REQUIRED ACTION: Repeat exactly, and only, the lines below starting at the line that contains "<strong><b>Global Refsum Disease" and ending at the line that contains "<li>Global Refsum Disease Treatment Market </li>", inclusive of both.

BEGIN PROVIDED INFORMATION

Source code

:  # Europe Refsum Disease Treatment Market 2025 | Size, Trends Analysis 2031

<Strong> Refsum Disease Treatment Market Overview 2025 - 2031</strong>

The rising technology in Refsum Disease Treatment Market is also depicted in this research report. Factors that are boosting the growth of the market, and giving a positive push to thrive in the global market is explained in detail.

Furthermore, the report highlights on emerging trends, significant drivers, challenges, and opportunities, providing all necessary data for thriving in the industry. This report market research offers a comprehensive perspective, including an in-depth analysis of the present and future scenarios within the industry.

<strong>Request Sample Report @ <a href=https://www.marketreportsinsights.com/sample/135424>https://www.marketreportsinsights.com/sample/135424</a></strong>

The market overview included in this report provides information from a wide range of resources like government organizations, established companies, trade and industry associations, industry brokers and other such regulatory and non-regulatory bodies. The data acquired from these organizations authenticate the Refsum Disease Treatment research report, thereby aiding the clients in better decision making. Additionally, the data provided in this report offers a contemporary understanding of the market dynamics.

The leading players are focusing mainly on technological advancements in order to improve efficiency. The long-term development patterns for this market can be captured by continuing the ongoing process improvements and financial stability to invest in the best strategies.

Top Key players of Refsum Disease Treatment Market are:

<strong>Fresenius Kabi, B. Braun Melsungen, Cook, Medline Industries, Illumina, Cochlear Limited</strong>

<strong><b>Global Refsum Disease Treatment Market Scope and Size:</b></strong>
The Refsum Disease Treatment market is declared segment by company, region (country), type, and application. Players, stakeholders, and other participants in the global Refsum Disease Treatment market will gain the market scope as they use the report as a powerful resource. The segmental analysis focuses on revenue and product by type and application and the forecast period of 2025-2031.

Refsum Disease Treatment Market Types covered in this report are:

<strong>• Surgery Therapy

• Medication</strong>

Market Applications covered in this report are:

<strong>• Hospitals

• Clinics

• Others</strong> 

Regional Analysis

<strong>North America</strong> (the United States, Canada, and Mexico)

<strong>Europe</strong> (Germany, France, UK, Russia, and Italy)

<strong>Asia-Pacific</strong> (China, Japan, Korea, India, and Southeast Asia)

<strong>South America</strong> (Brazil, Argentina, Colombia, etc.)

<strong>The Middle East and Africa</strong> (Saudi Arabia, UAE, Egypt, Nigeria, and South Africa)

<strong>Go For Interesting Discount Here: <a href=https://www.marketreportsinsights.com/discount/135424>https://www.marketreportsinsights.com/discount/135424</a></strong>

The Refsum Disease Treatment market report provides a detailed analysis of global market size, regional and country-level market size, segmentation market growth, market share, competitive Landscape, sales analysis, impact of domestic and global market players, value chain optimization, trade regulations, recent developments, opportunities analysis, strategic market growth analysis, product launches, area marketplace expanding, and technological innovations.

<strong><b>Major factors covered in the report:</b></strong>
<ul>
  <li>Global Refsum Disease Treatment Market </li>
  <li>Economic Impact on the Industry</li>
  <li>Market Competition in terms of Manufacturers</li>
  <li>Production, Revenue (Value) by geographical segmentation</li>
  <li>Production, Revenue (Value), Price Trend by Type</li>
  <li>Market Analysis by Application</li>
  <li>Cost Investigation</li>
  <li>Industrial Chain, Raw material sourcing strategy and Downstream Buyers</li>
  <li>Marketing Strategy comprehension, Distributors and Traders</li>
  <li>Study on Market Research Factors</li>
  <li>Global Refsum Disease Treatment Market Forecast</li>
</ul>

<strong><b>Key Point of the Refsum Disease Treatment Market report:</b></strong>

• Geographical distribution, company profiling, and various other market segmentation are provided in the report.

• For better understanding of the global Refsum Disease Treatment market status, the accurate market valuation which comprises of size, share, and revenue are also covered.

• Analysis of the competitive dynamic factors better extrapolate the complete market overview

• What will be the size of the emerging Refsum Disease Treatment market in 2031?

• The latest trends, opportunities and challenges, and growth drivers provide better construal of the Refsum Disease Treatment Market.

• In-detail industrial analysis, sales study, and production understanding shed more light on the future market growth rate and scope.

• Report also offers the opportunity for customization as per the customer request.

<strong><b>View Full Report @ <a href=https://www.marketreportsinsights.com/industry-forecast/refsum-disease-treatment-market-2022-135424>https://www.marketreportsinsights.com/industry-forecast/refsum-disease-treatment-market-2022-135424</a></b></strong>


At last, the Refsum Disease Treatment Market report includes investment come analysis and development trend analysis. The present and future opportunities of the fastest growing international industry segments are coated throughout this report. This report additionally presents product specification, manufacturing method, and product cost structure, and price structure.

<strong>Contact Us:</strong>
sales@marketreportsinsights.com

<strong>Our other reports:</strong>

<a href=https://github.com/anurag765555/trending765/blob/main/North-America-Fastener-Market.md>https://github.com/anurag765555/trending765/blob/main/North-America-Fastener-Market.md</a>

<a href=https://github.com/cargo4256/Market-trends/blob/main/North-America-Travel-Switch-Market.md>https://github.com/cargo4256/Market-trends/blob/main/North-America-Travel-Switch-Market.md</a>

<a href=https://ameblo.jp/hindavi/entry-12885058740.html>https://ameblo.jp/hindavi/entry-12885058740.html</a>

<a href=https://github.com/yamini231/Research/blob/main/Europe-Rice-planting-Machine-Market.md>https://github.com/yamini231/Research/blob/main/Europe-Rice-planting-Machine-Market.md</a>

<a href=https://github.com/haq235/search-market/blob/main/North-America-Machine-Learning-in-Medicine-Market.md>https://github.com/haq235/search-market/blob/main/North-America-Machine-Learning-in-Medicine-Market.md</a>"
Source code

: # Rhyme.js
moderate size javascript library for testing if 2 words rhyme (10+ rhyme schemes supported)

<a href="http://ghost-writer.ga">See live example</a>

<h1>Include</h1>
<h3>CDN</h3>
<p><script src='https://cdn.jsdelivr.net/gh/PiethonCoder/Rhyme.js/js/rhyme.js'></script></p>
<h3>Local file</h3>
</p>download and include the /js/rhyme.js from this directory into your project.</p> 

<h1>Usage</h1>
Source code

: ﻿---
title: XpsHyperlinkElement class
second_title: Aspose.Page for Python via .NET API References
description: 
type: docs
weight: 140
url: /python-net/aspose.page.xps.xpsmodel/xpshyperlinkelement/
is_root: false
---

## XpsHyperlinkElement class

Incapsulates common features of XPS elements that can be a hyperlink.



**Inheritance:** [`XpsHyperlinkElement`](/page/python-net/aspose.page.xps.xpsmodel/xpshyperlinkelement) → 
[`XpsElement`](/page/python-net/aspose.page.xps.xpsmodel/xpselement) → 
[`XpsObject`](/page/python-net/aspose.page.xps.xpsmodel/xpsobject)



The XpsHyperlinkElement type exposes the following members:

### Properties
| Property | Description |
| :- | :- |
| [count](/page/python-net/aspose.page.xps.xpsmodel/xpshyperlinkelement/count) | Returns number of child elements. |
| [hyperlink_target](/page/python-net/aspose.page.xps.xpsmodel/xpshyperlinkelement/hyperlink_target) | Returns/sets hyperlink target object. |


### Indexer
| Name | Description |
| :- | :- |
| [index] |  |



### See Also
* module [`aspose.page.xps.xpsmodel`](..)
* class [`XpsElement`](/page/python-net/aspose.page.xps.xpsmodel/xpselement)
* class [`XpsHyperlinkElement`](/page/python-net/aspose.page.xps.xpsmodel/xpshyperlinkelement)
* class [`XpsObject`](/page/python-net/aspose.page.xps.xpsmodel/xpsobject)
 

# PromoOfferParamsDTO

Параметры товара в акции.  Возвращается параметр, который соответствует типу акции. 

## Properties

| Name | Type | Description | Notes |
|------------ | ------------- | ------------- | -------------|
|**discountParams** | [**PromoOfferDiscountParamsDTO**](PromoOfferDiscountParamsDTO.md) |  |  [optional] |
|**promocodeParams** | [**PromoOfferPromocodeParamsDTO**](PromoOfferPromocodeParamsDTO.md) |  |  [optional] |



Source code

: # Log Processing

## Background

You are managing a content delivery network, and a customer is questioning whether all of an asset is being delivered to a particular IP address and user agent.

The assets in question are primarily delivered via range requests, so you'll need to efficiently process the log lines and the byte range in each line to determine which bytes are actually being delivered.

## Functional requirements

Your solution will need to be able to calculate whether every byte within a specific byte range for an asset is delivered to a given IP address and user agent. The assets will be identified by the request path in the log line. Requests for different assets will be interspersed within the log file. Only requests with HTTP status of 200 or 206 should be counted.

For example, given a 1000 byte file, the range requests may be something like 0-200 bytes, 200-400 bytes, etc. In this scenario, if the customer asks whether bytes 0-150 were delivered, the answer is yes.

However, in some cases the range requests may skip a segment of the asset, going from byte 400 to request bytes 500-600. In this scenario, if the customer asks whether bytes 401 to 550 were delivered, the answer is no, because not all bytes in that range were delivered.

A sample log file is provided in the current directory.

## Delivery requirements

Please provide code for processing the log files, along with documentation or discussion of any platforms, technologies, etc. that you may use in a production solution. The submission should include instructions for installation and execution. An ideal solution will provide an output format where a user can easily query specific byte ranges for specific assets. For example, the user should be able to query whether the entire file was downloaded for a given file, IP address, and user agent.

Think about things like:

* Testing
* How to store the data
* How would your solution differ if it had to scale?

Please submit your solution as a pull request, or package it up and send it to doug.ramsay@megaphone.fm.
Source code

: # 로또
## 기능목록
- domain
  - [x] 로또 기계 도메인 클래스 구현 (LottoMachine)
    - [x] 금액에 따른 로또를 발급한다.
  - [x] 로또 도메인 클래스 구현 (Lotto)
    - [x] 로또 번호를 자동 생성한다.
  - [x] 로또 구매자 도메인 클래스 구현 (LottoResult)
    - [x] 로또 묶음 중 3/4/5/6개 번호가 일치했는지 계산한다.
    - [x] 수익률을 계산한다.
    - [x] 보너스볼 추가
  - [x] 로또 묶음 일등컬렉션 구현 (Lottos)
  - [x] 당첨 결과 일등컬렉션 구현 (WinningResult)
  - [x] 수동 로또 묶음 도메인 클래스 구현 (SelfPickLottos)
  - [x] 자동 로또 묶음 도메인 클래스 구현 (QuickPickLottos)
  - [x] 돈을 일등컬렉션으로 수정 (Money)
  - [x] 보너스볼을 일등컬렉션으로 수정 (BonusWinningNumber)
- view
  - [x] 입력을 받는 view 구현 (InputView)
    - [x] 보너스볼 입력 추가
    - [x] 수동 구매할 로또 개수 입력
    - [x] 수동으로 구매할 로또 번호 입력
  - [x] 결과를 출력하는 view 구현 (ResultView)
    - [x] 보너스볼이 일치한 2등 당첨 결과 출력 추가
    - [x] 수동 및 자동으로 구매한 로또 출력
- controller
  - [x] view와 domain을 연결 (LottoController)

END PROVIDED INFORMATION

EXERCISE OUTPUT:
<strong><b>Global Refsum Disease Treatment Market Scope and Size:</b></strong>
The Refsum Disease Treatment market is declared segment by company, region (country), type, and application. Players, stakeholders, and other participants in the global Refsum Disease Treatment market will gain the market scope as they use the report as a powerful resource. The segmental analysis focuses on revenue and product by type and application and the forecast period of 2025-2031.

Refsum Disease Treatment Market Types covered in this report are:

<strong>• Surgery Therapy

• Medication</strong>

Market Applications covered in this report are:

<strong>• Hospitals

• Clinics

• Others</strong> 

Regional Analysis

<strong>North America</strong> (the United States, Canada, and Mexico)

<strong>Europe</strong> (Germany, France, UK, Russia, and Italy)

<strong>Asia-Pacific</strong> (China, Japan, Korea, India, and Southeast Asia)

<strong>South America</strong> (Brazil, Argentina, Colombia, etc.)

<strong>The Middle East and Africa</strong> (Saudi Arabia, UAE, Egypt, Nigeria, and South Africa)

<strong>Go For Interesting Discount Here: <a href=https://www.marketreportsinsights.com/discount/135424>https://www.marketreportsinsights.com/discount/135424</a></strong>

The Refsum Disease Treatment market report provides a detailed analysis of global market size, regional and country-level market size, segmentation market growth, market share, competitive Landscape, sales analysis, impact of domestic and global market players, value chain optimization, trade regulations, recent developments, opportunities analysis, strategic market growth analysis, product launches, area marketplace expanding, and technological innovations.

<strong><b>Major factors covered in the report:</b></strong>
<ul>
  <li>Global Refsum Disease Treatment Market </li>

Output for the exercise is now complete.